Dawson took a drink to cover the laugh building in his throat. Leo was playing up the outrage, at least partly, turning it up because he’d figured out it got a reaction. But underneath it was something real: Leo was having a good time. Not enduring it. Not filing it away as another quirky small-town story to tell someone later.

When a woman two spots down won a package of bratwurst and screamed like she’d hit the lottery, Leo threw his head back and laughed. Loud enough that the couple next to them looked over. He didn’t notice, or didn’t care.

A few rounds later, the caller read Leo’s number.

Leo stared at the paddle, stared at the caller, and then turned to Dawson, looking like he’d been told he won the Calder. “Wait. I won?”

“Go grab your meat.”

“I’m pretty sure this isn’t that sort of bar,” Leo teased.

Dawson’s face grew hot. He swallowed hard, fighting the urge to look around again. His paranoia was really killing the vibe tonight. He gave Leo a playful shove. “Go, before they think you left and give Harold your prize.”

He made his way to the table with the crowd clapping. They handed him a ribeye package, and he held it up like a trophy. Dawson stood against the wall with his beer and watched, and the ache behind his sternum wasn’t new. He’d felt it watching Gunnar and Wes. Felt it on drives home from Milwaukee. But this was different because Leo was right there, five feet away, grinning at him over a package of ribeyes, and the ache wasn’t about wanting something he couldn’t have. It was about wanting something he might.

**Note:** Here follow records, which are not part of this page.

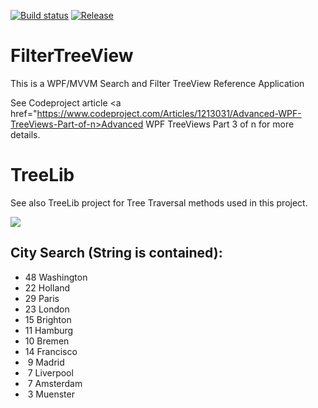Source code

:[![Build status](https://ci.appveyor.com/api/projects/status/u762r32aupstrsph?svg=true)](https://ci.appveyor.com/project/Dirkster99/filtertreeview) [![Release](https://img.shields.io/github/release/Dirkster99/FilterTreeView.svg)](https://github.com/Dirkster99/FilterTreeView/releases/latest)

# FilterTreeView
This is a WPF/MVVM Search and Filter TreeView Reference Application

See Codeproject article <a href="https://www.codeproject.com/Articles/1213031/Advanced-WPF-TreeViews-Part-of-n>Advanced WPF TreeViews Part 3 of n</a> for more details.

# TreeLib
See also <a hre="https://github.com/Dirkster99/TreeLib">TreeLib</a> project for Tree Traversal methods used in this project.

<img src="https://www.codeproject.com/KB/WPF/1213031/FilterTreeViewScreenshot.png"/>

## City Search (String is contained):

* 48 Washington
* 22 Holland
* 29 Paris
* 23 London
* 15 Brighton
* 11 Hamburg
* 10 Bremen
* 14 Francisco
* &nbsp;9 Madrid
* &nbsp;7 Liverpool
* &nbsp;7 Amsterdam
* &nbsp;3 Muenster
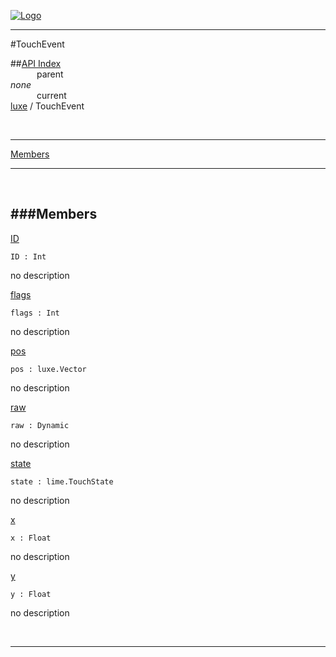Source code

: 
[![Logo](../../images/logo.png)](../../index.html)

---

#TouchEvent


##[API Index](../../api/index.html#luxe)   
&emsp;&emsp;&emsp;parent    
_none_   
&emsp;&emsp;&emsp;current    
[luxe](./) / TouchEvent

<br/>

---


[Members](#Members)   


---

&nbsp;   

<a class="lift" name="Members" ></a>
###Members   
---
<a class="lift" name="ID" href="#ID">ID</a>



`ID : Int`

<span class="small_desc_flat"> no description </span>   

<a class="lift" name="flags" href="#flags">flags</a>



`flags : Int`

<span class="small_desc_flat"> no description </span>   

<a class="lift" name="pos" href="#pos">pos</a>



`pos : luxe.Vector`

<span class="small_desc_flat"> no description </span>   

<a class="lift" name="raw" href="#raw">raw</a>



`raw : Dynamic`

<span class="small_desc_flat"> no description </span>   

<a class="lift" name="state" href="#state">state</a>



`state : lime.TouchState`

<span class="small_desc_flat"> no description </span>   

<a class="lift" name="x" href="#x">x</a>



`x : Float`

<span class="small_desc_flat"> no description </span>   

<a class="lift" name="y" href="#y">y</a>



`y : Float`

<span class="small_desc_flat"> no description </span>   



&nbsp;
&nbsp;
&nbsp;

---  


&nbsp;   
&nbsp;   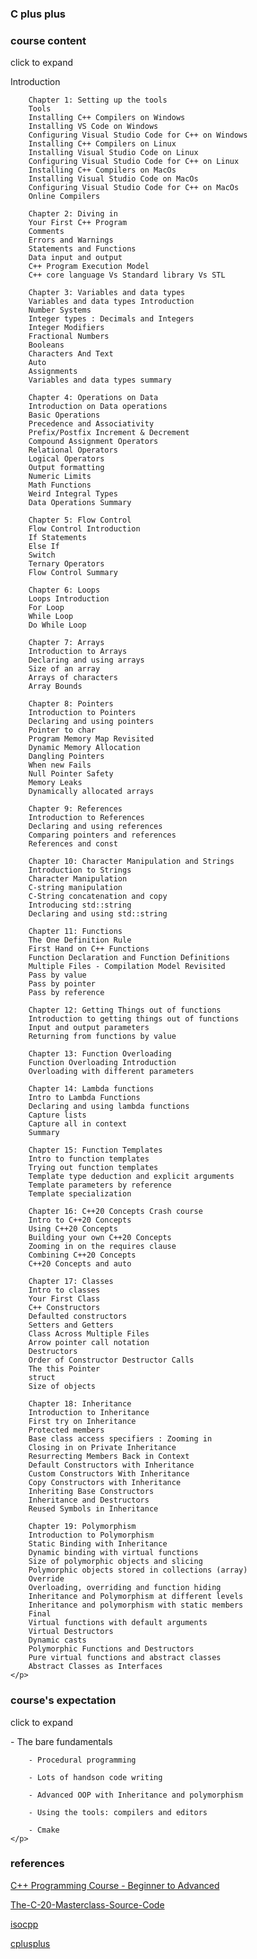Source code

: ### C plus plus 

### course content

<detail>
<summary>click to expand</summary>
	<p>
		Introduction

		Chapter 1: Setting up the tools
		Tools
		Installing C++ Compilers on Windows
		Installing VS Code on Windows
		Configuring Visual Studio Code for C++ on Windows
		Installing C++ Compilers on Linux
		Installing Visual Studio Code on Linux
		Configuring Visual Studio Code for C++ on Linux
		Installing C++ Compilers on MacOs
		Installing Visual Studio Code on MacOs
		Configuring Visual Studio Code for C++ on MacOs
		Online Compilers

		Chapter 2: Diving in
		Your First C++ Program
		Comments
		Errors and Warnings
		Statements and Functions
		Data input and output
		C++ Program Execution Model
		C++ core language Vs Standard library Vs STL

		Chapter 3: Variables and data types
		Variables and data types Introduction
		Number Systems
		Integer types : Decimals and Integers
		Integer Modifiers
		Fractional Numbers
		Booleans
		Characters And Text
		Auto
		Assignments
		Variables and data types summary

		Chapter 4: Operations on Data
		Introduction on Data operations
		Basic Operations
		Precedence and Associativity
		Prefix/Postfix Increment & Decrement
		Compound Assignment Operators
		Relational Operators
		Logical Operators
		Output formatting
		Numeric Limits
		Math Functions
		Weird Integral Types
		Data Operations Summary

		Chapter 5: Flow Control
		Flow Control Introduction
		If Statements
		Else If
		Switch
		Ternary Operators
		Flow Control Summary

		Chapter 6: Loops
		Loops Introduction
		For Loop
		While Loop
		Do While Loop

		Chapter 7: Arrays
		Introduction to Arrays
		Declaring and using arrays
		Size of an array
		Arrays of characters
		Array Bounds

		Chapter 8: Pointers
		Introduction to Pointers
		Declaring and using pointers
		Pointer to char
		Program Memory Map Revisited
		Dynamic Memory Allocation
		Dangling Pointers
		When new Fails
		Null Pointer Safety
		Memory Leaks
		Dynamically allocated arrays

		Chapter 9: References
		Introduction to References
		Declaring and using references
		Comparing pointers and references
		References and const

		Chapter 10: Character Manipulation and Strings
		Introduction to Strings
		Character Manipulation
		C-string manipulation
		C-String concatenation and copy
		Introducing std::string
		Declaring and using std::string

		Chapter 11: Functions
		The One Definition Rule
		First Hand on C++ Functions
		Function Declaration and Function Definitions
		Multiple Files - Compilation Model Revisited
		Pass by value
		Pass by pointer
		Pass by reference

		Chapter 12: Getting Things out of functions
		Introduction to getting things out of functions
		Input and output parameters
		Returning from functions by value

		Chapter 13: Function Overloading
		Function Overloading Introduction
		Overloading with different parameters

		Chapter 14: Lambda functions
		Intro to Lambda Functions
		Declaring and using lambda functions
		Capture lists
		Capture all in context
		Summary

		Chapter 15: Function Templates
		Intro to function templates
		Trying out function templates
		Template type deduction and explicit arguments
		Template parameters by reference
		Template specialization

		Chapter 16: C++20 Concepts Crash course
		Intro to C++20 Concepts
		Using C++20 Concepts
		Building your own C++20 Concepts
		Zooming in on the requires clause
		Combining C++20 Concepts
		C++20 Concepts and auto

		Chapter 17: Classes
		Intro to classes
		Your First Class
		C++ Constructors
		Defaulted constructors
		Setters and Getters
		Class Across Multiple Files
		Arrow pointer call notation
		Destructors
		Order of Constructor Destructor Calls
		The this Pointer
		struct
		Size of objects

		Chapter 18: Inheritance
		Introduction to Inheritance
		First try on Inheritance
		Protected members
		Base class access specifiers : Zooming in
		Closing in on Private Inheritance
		Resurrecting Members Back in Context
		Default Constructors with Inheritance
		Custom Constructors With Inheritance
		Copy Constructors with Inheritance
		Inheriting Base Constructors
		Inheritance and Destructors
		Reused Symbols in Inheritance

		Chapter 19: Polymorphism
		Introduction to Polymorphism
		Static Binding with Inheritance
		Dynamic binding with virtual functions
		Size of polymorphic objects and slicing
		Polymorphic objects stored in collections (array)
		Override
		Overloading, overriding and function hiding
		Inheritance and Polymorphism at different levels
		Inheritance and polymorphism with static members
		Final
		Virtual functions with default arguments
		Virtual Destructors
		Dynamic casts
		Polymorphic Functions and Destructors
		Pure virtual functions and abstract classes
		Abstract Classes as Interfaces
	</p>
</detail>

### course's expectation

<detail>
<summary>click to expand</summary>
	<p>
		- The bare fundamentals

		- Procedural programming

		- Lots of handson code writing

		- Advanced OOP with Inheritance and polymorphism

		- Using the tools: compilers and editors

		- Cmake
	</p>
</detail>

### references

[C++ Programming Course - Beginner to Advanced](https://www.youtube.com/watch?v=8jLOx1hD3_o)

[The-C-20-Masterclass-Source-Code](https://github.com/rutura/The-C-20-Masterclass-Source-Code)

[isocpp](https://isocpp.org/)

[cplusplus](https://cplusplus.com/)
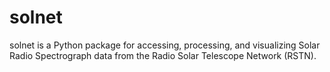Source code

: # solnet

solnet is a Python package for accessing, processing, and visualizing Solar
Radio Spectrograph data from the Radio Solar Telescope Network (RSTN).

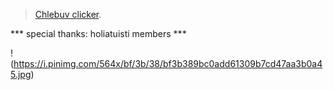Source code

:> [Chlebuv clicker](http://chlebovy.kundy.cloud/).

*** special thanks: holiatuisti members ***

!(https://i.pinimg.com/564x/bf/3b/38/bf3b389bc0add61309b7cd47aa3b0a45.jpg)
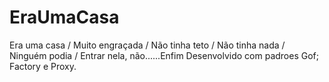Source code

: # EraUmaCasa
Era uma casa / Muito engraçada / Não tinha teto / Não tinha nada / Ninguém podia / Entrar nela, não......Enfim
Desenvolvido com padroes Gof;
Factory e Proxy.
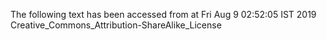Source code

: The following text has been accessed from at Fri Aug 9 02:52:05 IST 2019
Creative_Commons_Attribution-ShareAlike_License
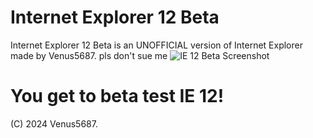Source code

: # Internet Explorer 12 Beta
Internet Explorer 12 Beta is an UNOFFICIAL version of Internet Explorer made by Venus5687.
pls don't sue me
![IE 12 Beta Screenshot](https://github.com/user-attachments/assets/291d3d06-29d6-41c8-95ab-64eaf322ee88)
# You get to beta test IE 12!

(C) 2024 Venus5687.
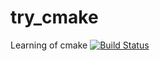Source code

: # try_cmake
Learning of cmake
[![Build Status][travis-badge]][travis-link]

[travis-badge]:    https://api.travis-ci.com/rockbean/try_cmake.svg?branch=master
[travis-link]:     https://travis-ci.com/github/rockbean/try_cmake
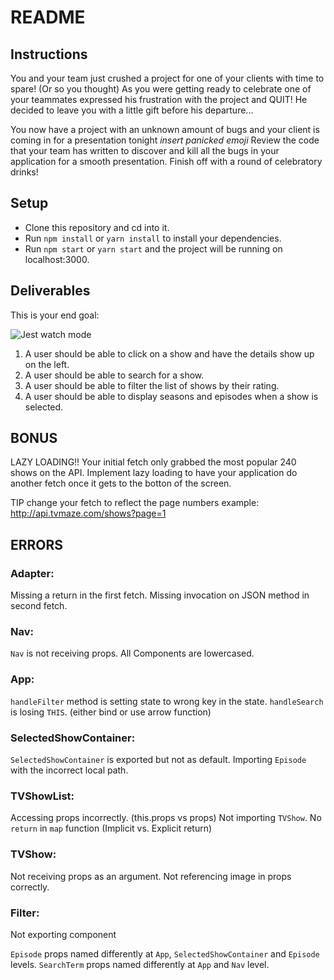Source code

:# README

## Instructions

You and your team just crushed a project for one of your clients with time to spare! (Or so you thought)
As you were getting ready to celebrate one of your teammates expressed his frustration with the project and QUIT!
He decided to leave you with a little gift before his departure...

You now have a project with an unknown amount of bugs and your client is coming in for a presentation tonight *insert panicked emoji* Review the code that your team has written to discover and kill all the bugs in your application for a smooth presentation. Finish off with a round of celebratory drinks!


## Setup

* Clone this repository and cd into it.
* Run `npm install` or `yarn install` to install your dependencies.
* Run `npm start` or `yarn start` and the project will be running on localhost:3000.

## Deliverables

This is your end goal:

![Jest watch mode](./public/Debugging-Project-Demo.gif)


1. A user should be able to click on a show and have the details show up on the left.
2. A user should be able to search for a show.
3. A user should be able to filter the list of shows by their rating.
4. A user should be able to display seasons and episodes when a show is selected.


## BONUS

LAZY LOADING!! Your initial fetch only grabbed the most popular 240 shows on the API. Implement lazy loading to have your application do another fetch once it gets to the botton of the screen.

TIP change your fetch to reflect the page numbers example:
http://api.tvmaze.com/shows?page=1


## ERRORS

### Adapter:
Missing a return in the first fetch.
Missing invocation on JSON method in second fetch.

### Nav:
`Nav` is not receiving props.
All Components are lowercased.

### App:
`handleFilter` method is setting state to wrong key in the state.
`handleSearch` is losing `THIS`. (either bind or use arrow function)

### SelectedShowContainer:
`SelectedShowContainer` is exported but not as default.
Importing `Episode` with the incorrect local path.

### TVShowList:
Accessing props incorrectly. (this.props vs props)
Not importing `TVShow`.
No `return` in `map` function (Implicit vs. Explicit return)

### TVShow:
Not receiving props as an argument.
Not referencing image in props correctly.

### Filter:
Not exporting component

`Episode` props named differently at `App`, `SelectedShowContainer` and `Episode` levels.
`SearchTerm` props named differently at `App` and `Nav` level.
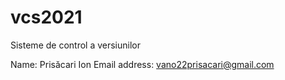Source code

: # vcs2021
Sisteme de control a versiunilor

Name: Prisăcari Ion
Email address: vano22prisacari@gmail.com
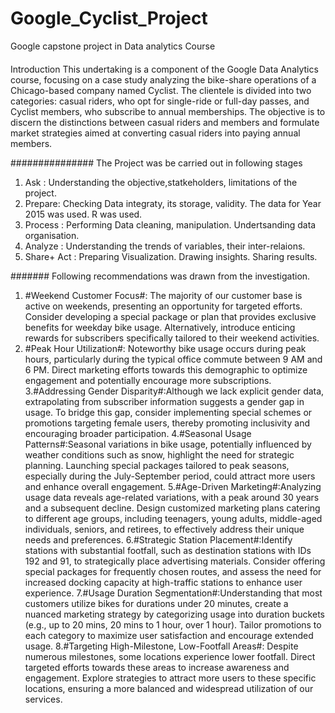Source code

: # Google_Cyclist_Project
Google capstone project in Data analytics Course

####

Introduction
This undertaking is a component of the Google Data Analytics course, focusing on a case study analyzing the bike-share operations of a Chicago-based company named Cyclist. The clientele is divided into two categories: casual riders, who opt for single-ride or full-day passes, and Cyclist members, who subscribe to annual memberships. The objective is to discern the distinctions between casual riders and members and formulate market strategies aimed at converting casual riders into paying annual members.


###############
The Project was  be carried out in following stages 
1.	Ask :  Understanding the objective,statkeholders, limitations of the project. 
2.	Prepare: Checking Data integraty, its storage, validity. The data for Year 2015 was used. R was used. 
3.	Process : Performing Data  cleaning, manipulation. Undertsanding data organisation.
4.	Analyze : Understanding the trends of variables, their inter-relaions. 
5.	Share+ Act : Preparing Visualization. Drawing insights. Sharing results.

#######
Following recommendations was drawn from the investigation. 

1. #Weekend Customer Focus#: The majority of our customer base is active on weekends, presenting an opportunity for targeted efforts. Consider developing a special package or plan that provides exclusive benefits for weekday bike usage. Alternatively, introduce enticing rewards for subscribers specifically tailored to their weekend activities.
2. #Peak Hour Utilization#: Noteworthy bike usage occurs during peak hours, particularly during the typical office commute between 9 AM and 6 PM. Direct marketing efforts towards this demographic to optimize engagement and potentially encourage more subscriptions.
3.#Addressing Gender Disparity#:Although we lack explicit gender data, extrapolating from subscriber information suggests a gender gap in usage. To bridge this gap, consider implementing special schemes or promotions targeting female users, thereby promoting inclusivity and encouraging broader participation.
4.#Seasonal Usage Patterns#:Seasonal variations in bike usage, potentially influenced by weather conditions such as snow, highlight the need for strategic planning. Launching special packages tailored to peak seasons, especially during the July-September period, could attract more users and enhance overall engagement.
5.#Age-Driven Marketing#:Analyzing usage data reveals age-related variations, with a peak around 30 years and a subsequent decline. Design customized marketing plans catering to different age groups, including teenagers, young adults, middle-aged individuals, seniors, and retirees, to effectively address their unique needs and preferences.
6.#Strategic Station Placement#:Identify stations with substantial footfall, such as destination stations with IDs 192 and 91, to strategically place advertising materials. Consider offering special packages for frequently chosen routes, and assess the need for increased docking capacity at high-traffic stations to enhance user experience.
7.#Usage Duration Segmentation#:Understanding that most customers utilize bikes for durations under 20 minutes, create a nuanced marketing strategy by categorizing usage into duration buckets (e.g., up to 20 mins, 20 mins to 1 hour, over 1 hour). Tailor promotions to each category to maximize user satisfaction and encourage extended usage.
8.#Targeting High-Milestone, Low-Footfall Areas#: Despite numerous milestones, some locations experience lower footfall. Direct targeted efforts towards these areas to increase awareness and engagement. Explore strategies to attract more users to these specific locations, ensuring a more balanced and widespread utilization of our services.



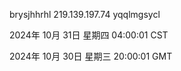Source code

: brysjhhrhl 219.139.197.74 yqqlmgsycl

2024年 10月 31日 星期四 04:00:01 CST

2024年 10月 30日 星期三 20:00:01 GMT
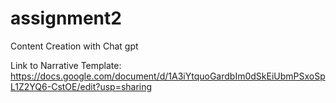# assignment2
Content Creation with Chat gpt


Link to Narrative Template: https://docs.google.com/document/d/1A3iYtquoGardbIm0dSkEiUbmPSxoSpL1Z2YQ6-CstOE/edit?usp=sharing 
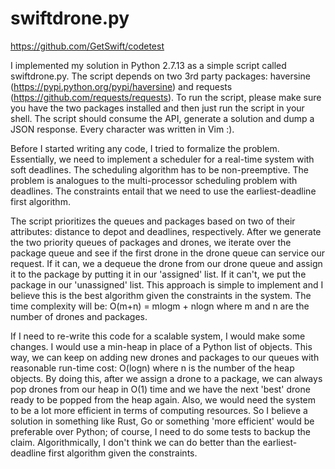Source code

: # swiftdrone.py

https://github.com/GetSwift/codetest

I implemented my solution in Python 2.7.13 as a simple script called swiftdrone.py. The script depends on two 3rd party packages: haversine (https://pypi.python.org/pypi/haversine) and requests (https://github.com/requests/requests). To run the script, please make sure you have the two packages installed and then just run the script in your shell. The script should consume the API, generate a solution and dump a JSON response. Every character was written in Vim :).

Before I started writing any code, I tried to formalize the problem. Essentially, we need to implement a scheduler for a real-time system with soft deadlines. The scheduling algorithm has to be non-preemptive. The problem is analogues to the multi-processor scheduling problem with deadlines. The constraints entail that we need to use the earliest-deadline first algorithm.

The script prioritizes the queues and packages based on two of their attributes: distance to depot and deadlines, respectively. After we generate the two priority queues of packages and drones, we iterate over the package queue and see if the first drone in the drone queue can service our request. If it can, we a dequeue the drone from our drone queue and assign it to the package by putting it in our 'assigned' list. If it can't, we put the package in our 'unassigned' list. This approach is simple to implement and I believe this is the best algorithm given the constraints in the system. The time complexity will be: O(m+n) = mlogm + nlogn where m and n are the number of drones and packages.

If I need to re-write this code for a scalable system, I would make some changes. I would use a min-heap in place of a Python list of objects. This way, we can keep on adding new drones and packages to our queues with reasonable run-time cost: O(logn) where n is the number of the heap objects. By doing this, after we assign a drone to a package, we can always pop drones from our heap in O(1) time and we have the next 'best' drone ready to be popped from the heap again. Also, we would need the system to be a lot more efficient in terms of computing resources. So I believe a solution in something like Rust, Go or something 'more efficient' would be preferable over Python; of course, I need to do some tests to backup the claim. Algorithmically, I don't think we can do better than the earliest-deadline first algorithm given the constraints.
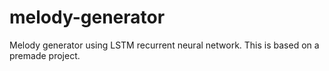# melody-generator
Melody generator using LSTM recurrent neural network. This is based on a premade project.

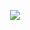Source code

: <p align="center">
  <a href="https://skillicons.dev">
    <img src="https://skillicons.dev/icons?i=powershell,bash,ansible,jenkins,openshift,docker,postgres,vim" />
  </a>
</p>
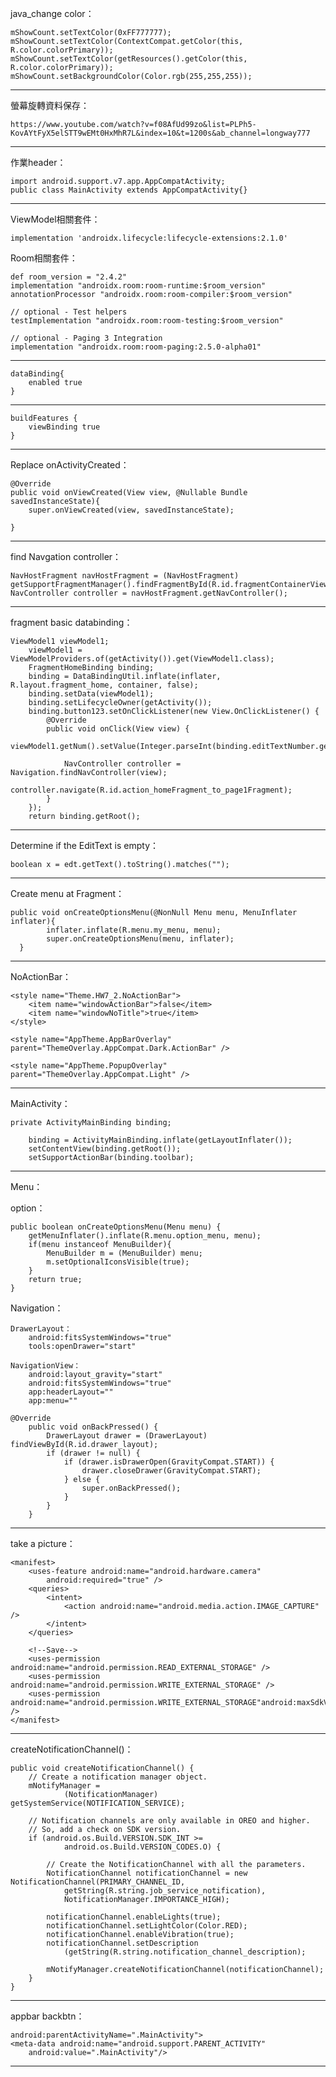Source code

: java_change color：

	mShowCount.setTextColor(0xFF777777);
	mShowCount.setTextColor(ContextCompat.getColor(this, R.color.colorPrimary));
	mShowCount.setTextColor(getResources().getColor(this, R.color.colorPrimary));
	mShowCount.setBackgroundColor(Color.rgb(255,255,255));
---
螢幕旋轉資料保存：

    https://www.youtube.com/watch?v=f08AfUd99zo&list=PLPh5-KovAYtFyX5elSTT9wEMt0HxMhR7L&index=10&t=1200s&ab_channel=longway777
---
作業header：

    import android.support.v7.app.AppCompatActivity;
    public class MainActivity extends AppCompatActivity{}
---
ViewModel相關套件：

    implementation 'androidx.lifecycle:lifecycle-extensions:2.1.0'

Room相關套件：

    def room_version = "2.4.2"
    implementation "androidx.room:room-runtime:$room_version"
    annotationProcessor "androidx.room:room-compiler:$room_version"

    // optional - Test helpers
    testImplementation "androidx.room:room-testing:$room_version"

    // optional - Paging 3 Integration
    implementation "androidx.room:room-paging:2.5.0-alpha01"
---
    dataBinding{
       	enabled true
    }
---
    buildFeatures {
        viewBinding true
    }
---
Replace onActivityCreated：

    @Override
    public void onViewCreated(View view, @Nullable Bundle savedInstanceState){
        super.onViewCreated(view, savedInstanceState);
        
    }
---
find Navgation controller：

	NavHostFragment navHostFragment = (NavHostFragment) getSupportFragmentManager().findFragmentById(R.id.fragmentContainerView);
    NavController controller = navHostFragment.getNavController();
---
fragment basic databinding：

	ViewModel1 viewModel1;
        viewModel1 = ViewModelProviders.of(getActivity()).get(ViewModel1.class);
        FragmentHomeBinding binding;
        binding = DataBindingUtil.inflate(inflater, R.layout.fragment_home, container, false);
        binding.setData(viewModel1);
        binding.setLifecycleOwner(getActivity());
        binding.button123.setOnClickListener(new View.OnClickListener() {
            @Override
            public void onClick(View view) {
                viewModel1.getNum().setValue(Integer.parseInt(binding.editTextNumber.getText().toString()));

                NavController controller = Navigation.findNavController(view);
                controller.navigate(R.id.action_homeFragment_to_page1Fragment);
            }
        });
        return binding.getRoot();
---
Determine if the EditText is empty：

	boolean x = edt.getText().toString().matches("");
---
Create menu at Fragment：

	public void onCreateOptionsMenu(@NonNull Menu menu, MenuInflater inflater){
        	inflater.inflate(R.menu.my_menu, menu);
       		super.onCreateOptionsMenu(menu, inflater);
  	  }
---
NoActionBar：

    <style name="Theme.HW7_2.NoActionBar">
        <item name="windowActionBar">false</item>
        <item name="windowNoTitle">true</item>
    </style>

    <style name="AppTheme.AppBarOverlay" parent="ThemeOverlay.AppCompat.Dark.ActionBar" />

    <style name="AppTheme.PopupOverlay" parent="ThemeOverlay.AppCompat.Light" />
---
MainActivity：

	private ActivityMainBinding binding;

        binding = ActivityMainBinding.inflate(getLayoutInflater());
        setContentView(binding.getRoot());
        setSupportActionBar(binding.toolbar);
---
Menu：

option：

    public boolean onCreateOptionsMenu(Menu menu) {
        getMenuInflater().inflate(R.menu.option_menu, menu);
        if(menu instanceof MenuBuilder){
            MenuBuilder m = (MenuBuilder) menu;
            m.setOptionalIconsVisible(true);
        }
        return true;
    }

Navigation：

	DrawerLayout：
        android:fitsSystemWindows="true"
        tools:openDrawer="start"

	NavigationView：
        android:layout_gravity="start"
        android:fitsSystemWindows="true"
		app:headerLayout=""
		app:menu=""

	@Override
    	public void onBackPressed() {
        	DrawerLayout drawer = (DrawerLayout) findViewById(R.id.drawer_layout);
        	if (drawer != null) {
                if (drawer.isDrawerOpen(GravityCompat.START)) {
                    drawer.closeDrawer(GravityCompat.START);
                } else {
                    super.onBackPressed();
                }
        	}
    	}

---
take a picture：

	<manifest>
        <uses-feature android:name="android.hardware.camera"
            android:required="true" />
        <queries>
            <intent>
                <action android:name="android.media.action.IMAGE_CAPTURE" />
            </intent>
        </queries>

		<!--Save-->
		<uses-permission android:name="android.permission.READ_EXTERNAL_STORAGE" />
        <uses-permission android:name="android.permission.WRITE_EXTERNAL_STORAGE" />
		<uses-permission android:name="android.permission.WRITE_EXTERNAL_STORAGE"android:maxSdkVersion="18" />
	</manifest>
---
createNotificationChannel()：

    public void createNotificationChannel() {
        // Create a notification manager object.
        mNotifyManager =
                (NotificationManager) getSystemService(NOTIFICATION_SERVICE);

        // Notification channels are only available in OREO and higher.
        // So, add a check on SDK version.
        if (android.os.Build.VERSION.SDK_INT >=
                android.os.Build.VERSION_CODES.O) {

            // Create the NotificationChannel with all the parameters.
            NotificationChannel notificationChannel = new NotificationChannel(PRIMARY_CHANNEL_ID,
                getString(R.string.job_service_notification),
                NotificationManager.IMPORTANCE_HIGH);

            notificationChannel.enableLights(true);
            notificationChannel.setLightColor(Color.RED);
            notificationChannel.enableVibration(true);
            notificationChannel.setDescription
                (getString(R.string.notification_channel_description);

            mNotifyManager.createNotificationChannel(notificationChannel);
        }
    }
---
appbar backbtn：

	android:parentActivityName=".MainActivity">
    <meta-data android:name="android.support.PARENT_ACTIVITY"
        android:value=".MainActivity"/>
---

They stayed for another hour. Neither of them won anything else, which Leo claimed was proof the contest was rigged. The crowd thinned as the prizes ran out, and by nine, the bar had settled back into its normal weeknight hum. Leo was telling a story about his first road trip in the minors, something about a bus, a gas station, and a goalie who’d tried to cook ramen in a hotel coffee maker. Dawson was listening, close enough to hear him over the bar noise but careful to not give anyone the wrong—or right, he should say—impression.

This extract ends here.